Non è un caso che oggi si sia arrivati a un punto di svolta e che si stia assistendo a una sorta di risveglio generale, in cui, anche a partire dalle nuove generazioni ma non solo, non si è più disposti ad accettare condizioni che mettano così tanto sotto pressione. La salute mentale, l'equilibrio tra vita personale e lavorativa, la necessità di ritagliarsi degli spazi di decompressione e self care sono tutti argomenti che si stanno pian piano diffondendo, instillando nella società l'idea che forse le cose potrebbero essere fatte diversamente.

Da ultimo, serve farlo ora perché è esattamente adesso che sta avvenendo in maniera massiva e inequivocabile un cambiamento epocale: la ridefinizione dei confini tra vita e lavoro. (p. 9)

Così come non è un caso che anche il boom delle grandi dimissioni sia avvenuto proprio dopo la pandemia che ha colpito il mondo nel 2020. Zanella, lucidamente, indaga le conseguenze che quella situazione ha avuto nel mondo lavorativo: scoperchiando un vaso di Pandora, pieno di tutto ciò che non andava, essa ha portato alla luce anche un nuovo modo di lavorare, prima impensabile, ovvero lo smart working.

Poi c'è stata la pandemia. E le divergenze sono diventate ancora più profonde, perché trasversali a diverse dimensioni della parola lavoro, e non più polarizzate secondo la tradizionale distinzione lavoratore/datore di lavoro. E da lì è crollata la diga, quella che frenava le persone dal dire - apertamente - che non trovavano più un senso in quello che facevano. (p. 15)
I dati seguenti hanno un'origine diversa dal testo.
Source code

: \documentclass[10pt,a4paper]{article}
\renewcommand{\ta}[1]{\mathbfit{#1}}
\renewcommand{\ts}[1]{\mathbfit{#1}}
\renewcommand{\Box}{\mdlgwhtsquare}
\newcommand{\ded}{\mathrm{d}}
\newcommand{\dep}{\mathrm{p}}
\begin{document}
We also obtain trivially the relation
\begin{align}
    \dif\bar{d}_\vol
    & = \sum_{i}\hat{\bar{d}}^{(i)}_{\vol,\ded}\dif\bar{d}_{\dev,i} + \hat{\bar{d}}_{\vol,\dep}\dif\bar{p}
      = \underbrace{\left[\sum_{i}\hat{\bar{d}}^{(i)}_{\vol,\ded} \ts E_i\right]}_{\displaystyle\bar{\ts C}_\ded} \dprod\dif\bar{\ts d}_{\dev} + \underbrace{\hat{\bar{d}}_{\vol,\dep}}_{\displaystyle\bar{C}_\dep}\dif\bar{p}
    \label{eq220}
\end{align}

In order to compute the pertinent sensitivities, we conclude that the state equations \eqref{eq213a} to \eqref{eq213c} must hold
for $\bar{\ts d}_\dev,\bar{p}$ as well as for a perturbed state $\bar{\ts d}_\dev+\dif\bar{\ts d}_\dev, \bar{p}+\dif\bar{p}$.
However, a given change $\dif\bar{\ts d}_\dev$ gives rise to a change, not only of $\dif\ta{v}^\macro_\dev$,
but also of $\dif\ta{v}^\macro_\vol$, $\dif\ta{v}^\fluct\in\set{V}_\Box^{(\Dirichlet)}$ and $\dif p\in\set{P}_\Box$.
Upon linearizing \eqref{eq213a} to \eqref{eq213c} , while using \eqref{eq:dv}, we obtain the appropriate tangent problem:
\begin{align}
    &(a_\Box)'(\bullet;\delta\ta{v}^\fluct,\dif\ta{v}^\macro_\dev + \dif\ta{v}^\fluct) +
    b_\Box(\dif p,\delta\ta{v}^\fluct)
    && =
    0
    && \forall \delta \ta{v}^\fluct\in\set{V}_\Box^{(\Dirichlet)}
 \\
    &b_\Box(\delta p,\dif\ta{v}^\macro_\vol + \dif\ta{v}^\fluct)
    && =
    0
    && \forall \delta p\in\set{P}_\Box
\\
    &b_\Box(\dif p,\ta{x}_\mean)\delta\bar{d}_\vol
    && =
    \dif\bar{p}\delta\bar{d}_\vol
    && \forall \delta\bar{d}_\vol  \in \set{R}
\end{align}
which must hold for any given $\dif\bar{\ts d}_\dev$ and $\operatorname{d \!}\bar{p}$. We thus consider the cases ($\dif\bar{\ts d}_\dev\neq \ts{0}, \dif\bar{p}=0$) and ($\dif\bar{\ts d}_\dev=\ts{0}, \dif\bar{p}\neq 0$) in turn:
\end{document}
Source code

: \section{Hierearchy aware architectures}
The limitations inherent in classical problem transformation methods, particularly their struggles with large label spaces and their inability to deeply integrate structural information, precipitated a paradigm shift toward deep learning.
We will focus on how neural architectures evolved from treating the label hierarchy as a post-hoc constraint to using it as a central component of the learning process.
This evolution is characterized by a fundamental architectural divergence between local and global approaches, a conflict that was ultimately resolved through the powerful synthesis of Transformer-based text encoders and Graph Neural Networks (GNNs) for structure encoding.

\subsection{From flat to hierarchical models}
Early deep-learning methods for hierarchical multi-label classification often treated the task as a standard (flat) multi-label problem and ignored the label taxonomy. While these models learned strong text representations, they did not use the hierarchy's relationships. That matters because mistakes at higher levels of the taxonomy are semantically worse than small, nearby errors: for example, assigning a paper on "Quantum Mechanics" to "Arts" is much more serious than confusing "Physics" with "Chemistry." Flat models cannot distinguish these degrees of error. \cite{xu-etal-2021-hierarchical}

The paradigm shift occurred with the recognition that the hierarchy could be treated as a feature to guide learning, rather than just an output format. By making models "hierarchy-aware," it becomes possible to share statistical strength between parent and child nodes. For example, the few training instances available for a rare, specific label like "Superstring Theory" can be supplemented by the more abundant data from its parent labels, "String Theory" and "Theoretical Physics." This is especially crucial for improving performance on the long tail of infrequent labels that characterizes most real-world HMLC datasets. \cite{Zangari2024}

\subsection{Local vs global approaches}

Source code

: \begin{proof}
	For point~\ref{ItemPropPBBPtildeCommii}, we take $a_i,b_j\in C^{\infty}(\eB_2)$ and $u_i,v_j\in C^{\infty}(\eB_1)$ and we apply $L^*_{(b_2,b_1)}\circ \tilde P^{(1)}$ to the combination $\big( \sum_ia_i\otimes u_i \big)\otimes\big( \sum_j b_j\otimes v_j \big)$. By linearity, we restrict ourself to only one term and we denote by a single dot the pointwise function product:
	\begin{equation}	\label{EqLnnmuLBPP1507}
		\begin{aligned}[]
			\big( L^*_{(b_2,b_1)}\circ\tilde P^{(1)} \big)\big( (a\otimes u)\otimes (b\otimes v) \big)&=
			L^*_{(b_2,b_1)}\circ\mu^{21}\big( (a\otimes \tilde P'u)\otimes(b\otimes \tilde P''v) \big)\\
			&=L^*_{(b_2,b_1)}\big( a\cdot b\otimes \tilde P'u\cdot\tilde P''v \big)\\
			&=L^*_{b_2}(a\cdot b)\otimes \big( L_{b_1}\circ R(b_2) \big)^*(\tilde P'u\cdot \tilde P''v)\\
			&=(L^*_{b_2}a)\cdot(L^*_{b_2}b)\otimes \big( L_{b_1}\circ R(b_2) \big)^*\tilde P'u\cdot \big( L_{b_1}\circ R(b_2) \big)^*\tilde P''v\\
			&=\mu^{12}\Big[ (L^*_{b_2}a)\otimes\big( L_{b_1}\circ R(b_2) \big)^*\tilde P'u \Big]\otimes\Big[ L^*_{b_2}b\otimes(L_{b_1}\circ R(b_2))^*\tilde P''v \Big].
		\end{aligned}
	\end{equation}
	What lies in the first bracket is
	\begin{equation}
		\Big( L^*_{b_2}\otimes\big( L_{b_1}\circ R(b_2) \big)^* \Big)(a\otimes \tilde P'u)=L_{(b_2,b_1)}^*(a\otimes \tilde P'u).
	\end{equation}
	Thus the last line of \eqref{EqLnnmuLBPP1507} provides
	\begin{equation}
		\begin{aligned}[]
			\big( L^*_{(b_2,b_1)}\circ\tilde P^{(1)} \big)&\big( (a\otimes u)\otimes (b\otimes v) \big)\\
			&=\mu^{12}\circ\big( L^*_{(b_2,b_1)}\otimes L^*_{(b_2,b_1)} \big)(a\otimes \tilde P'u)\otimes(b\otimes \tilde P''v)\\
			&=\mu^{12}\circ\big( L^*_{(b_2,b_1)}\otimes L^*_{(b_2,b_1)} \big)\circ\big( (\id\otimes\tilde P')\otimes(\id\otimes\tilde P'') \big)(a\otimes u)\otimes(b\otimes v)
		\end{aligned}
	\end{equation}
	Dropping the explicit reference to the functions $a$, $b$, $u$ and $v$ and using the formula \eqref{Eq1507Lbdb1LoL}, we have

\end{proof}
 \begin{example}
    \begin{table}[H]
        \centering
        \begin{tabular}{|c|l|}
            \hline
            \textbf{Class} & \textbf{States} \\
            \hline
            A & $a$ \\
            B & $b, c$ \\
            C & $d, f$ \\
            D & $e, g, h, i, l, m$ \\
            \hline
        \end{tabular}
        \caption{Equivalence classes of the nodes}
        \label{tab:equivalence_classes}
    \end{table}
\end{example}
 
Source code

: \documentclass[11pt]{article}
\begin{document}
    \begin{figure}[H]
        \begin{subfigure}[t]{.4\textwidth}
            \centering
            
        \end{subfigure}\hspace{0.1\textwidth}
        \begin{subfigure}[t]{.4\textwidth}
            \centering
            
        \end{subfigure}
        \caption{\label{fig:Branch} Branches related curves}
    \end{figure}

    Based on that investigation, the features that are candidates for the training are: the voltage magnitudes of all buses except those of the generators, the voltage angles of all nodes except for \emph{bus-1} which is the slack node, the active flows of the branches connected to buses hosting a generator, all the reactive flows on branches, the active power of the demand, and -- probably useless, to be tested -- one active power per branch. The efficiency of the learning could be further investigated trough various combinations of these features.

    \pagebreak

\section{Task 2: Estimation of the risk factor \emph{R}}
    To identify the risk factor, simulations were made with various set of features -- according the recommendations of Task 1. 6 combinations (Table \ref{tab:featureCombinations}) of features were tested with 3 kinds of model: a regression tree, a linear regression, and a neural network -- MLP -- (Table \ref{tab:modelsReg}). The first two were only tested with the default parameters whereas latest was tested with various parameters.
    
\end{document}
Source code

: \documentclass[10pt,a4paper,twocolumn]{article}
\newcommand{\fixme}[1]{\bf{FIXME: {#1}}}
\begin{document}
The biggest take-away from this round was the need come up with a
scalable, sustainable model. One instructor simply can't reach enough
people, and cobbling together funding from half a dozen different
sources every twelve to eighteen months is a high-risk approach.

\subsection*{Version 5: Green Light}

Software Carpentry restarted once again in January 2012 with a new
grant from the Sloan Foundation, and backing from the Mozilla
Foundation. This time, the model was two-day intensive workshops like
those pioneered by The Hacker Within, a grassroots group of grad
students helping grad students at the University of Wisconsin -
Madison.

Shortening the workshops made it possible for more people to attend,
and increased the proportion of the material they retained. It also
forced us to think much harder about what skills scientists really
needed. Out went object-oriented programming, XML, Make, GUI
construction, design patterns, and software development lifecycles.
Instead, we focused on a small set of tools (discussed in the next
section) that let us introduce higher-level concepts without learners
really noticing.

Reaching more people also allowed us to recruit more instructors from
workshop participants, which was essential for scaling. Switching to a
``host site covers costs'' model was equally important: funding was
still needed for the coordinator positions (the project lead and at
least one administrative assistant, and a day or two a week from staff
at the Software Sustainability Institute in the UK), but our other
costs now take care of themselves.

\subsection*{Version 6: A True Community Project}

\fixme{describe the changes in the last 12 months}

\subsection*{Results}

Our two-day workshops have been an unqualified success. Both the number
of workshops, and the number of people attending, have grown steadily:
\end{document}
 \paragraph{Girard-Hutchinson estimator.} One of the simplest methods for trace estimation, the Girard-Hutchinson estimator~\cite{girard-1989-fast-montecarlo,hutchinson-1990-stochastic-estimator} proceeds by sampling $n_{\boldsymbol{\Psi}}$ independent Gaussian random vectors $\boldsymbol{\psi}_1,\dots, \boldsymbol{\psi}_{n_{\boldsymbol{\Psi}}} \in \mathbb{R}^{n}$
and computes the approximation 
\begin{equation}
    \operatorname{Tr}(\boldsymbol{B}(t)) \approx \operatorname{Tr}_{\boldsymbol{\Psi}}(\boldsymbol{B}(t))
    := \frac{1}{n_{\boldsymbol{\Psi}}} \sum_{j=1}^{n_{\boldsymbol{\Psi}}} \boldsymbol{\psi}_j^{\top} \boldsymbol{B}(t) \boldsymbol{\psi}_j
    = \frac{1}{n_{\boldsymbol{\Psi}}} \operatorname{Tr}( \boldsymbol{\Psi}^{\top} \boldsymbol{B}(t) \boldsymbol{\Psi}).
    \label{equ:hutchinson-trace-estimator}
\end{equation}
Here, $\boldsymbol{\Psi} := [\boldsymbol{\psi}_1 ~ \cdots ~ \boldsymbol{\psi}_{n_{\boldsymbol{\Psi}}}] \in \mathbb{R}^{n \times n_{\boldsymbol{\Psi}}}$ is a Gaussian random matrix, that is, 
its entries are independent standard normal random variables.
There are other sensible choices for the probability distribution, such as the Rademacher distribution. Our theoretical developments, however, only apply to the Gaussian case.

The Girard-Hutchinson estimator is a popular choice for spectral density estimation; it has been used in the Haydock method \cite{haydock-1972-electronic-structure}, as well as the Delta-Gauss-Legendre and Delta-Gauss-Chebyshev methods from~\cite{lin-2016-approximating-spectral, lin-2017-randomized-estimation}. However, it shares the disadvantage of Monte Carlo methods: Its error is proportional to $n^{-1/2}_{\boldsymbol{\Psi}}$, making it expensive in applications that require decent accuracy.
Questo evento ha di fatto segnato un prima e un dopo anche nel campo lavorativo, mettendo in atto un cambiamento epocale: per la prima volta si dava la precedenza al risultato piuttosto che alle ore effettive di lavoro. Questo ha portato una maggiore efficienza? Cosa ne è conseguito? Zanella indaga con attenzione il panorama aziendale e lo fa smontando uno per uno gli otto punti critici che ha individuato per inquadrare la situazione oggi, i quali vengono affrontati capitolo dopo capitolo:

Ho individuato otto punti critici a cui prestare particolare attenzione, perché da come ci poniamo di fronte a essi dipende la nostra felicità sul lavoro. Ciascuno ci indica un possibile sconfinamento tra vita e lavoro, ci pone davanti a una scelta fra ambito personale e professionale, ci chiede di volta in volta dove e come vogliamo tracciare quel confine. [...] Per rendere questi punti più riconoscibili nella nostra quotidianità, ho pensato a una frase tipica che li segnala. E che spesso rappresenta un campanello d'allarme. (p. 27)
1. "Io sono il mio lavoro." La questione identitaria;
2. "Siamo una grande famiglia," o anche "Mettiamo le persone al centro." La questione dei valori;
3. "#Ilovemyjob." La questione del significato che attribuiamo al lavoro;
4. "Siamo tutti utili ma nessuno è indispensabile," o "Ringrazia che hai un lavoro." La questione della felicità;
5. "Ha intenzione di fare figli?" o "Qui fuori ho la fila," "Mi hai messo in copia?" Le questioni dell'etica e del potere;
6. "Lei non è pagato per pensare, Lei è pagato per lavorare," o "Sai quanti ne trovo come te?" La questione della tecnologia;
7. "I problemi personali si lasciano a casa." La questione degli spazi;
8. "Oggi part time?" oppure "Scusa l'ora, hai un minuto?" La questione dei tempi.

Ovviamente questa non è la sede per procedere all'analisi di ogni punto che viene proposto dall'autrice, e vi invitiamo alla lettura del libro nella sua interezza: Basta lavorare così è un'opera che indaga con molta cura il mondo del lavoro di oggi, con uno sguardo attento e acuto. Un libro per certi versi illuminante e ricco di prospettive interessanti, sia per i datori di lavoro che per i dipendenti nonché per i liberi professionisti.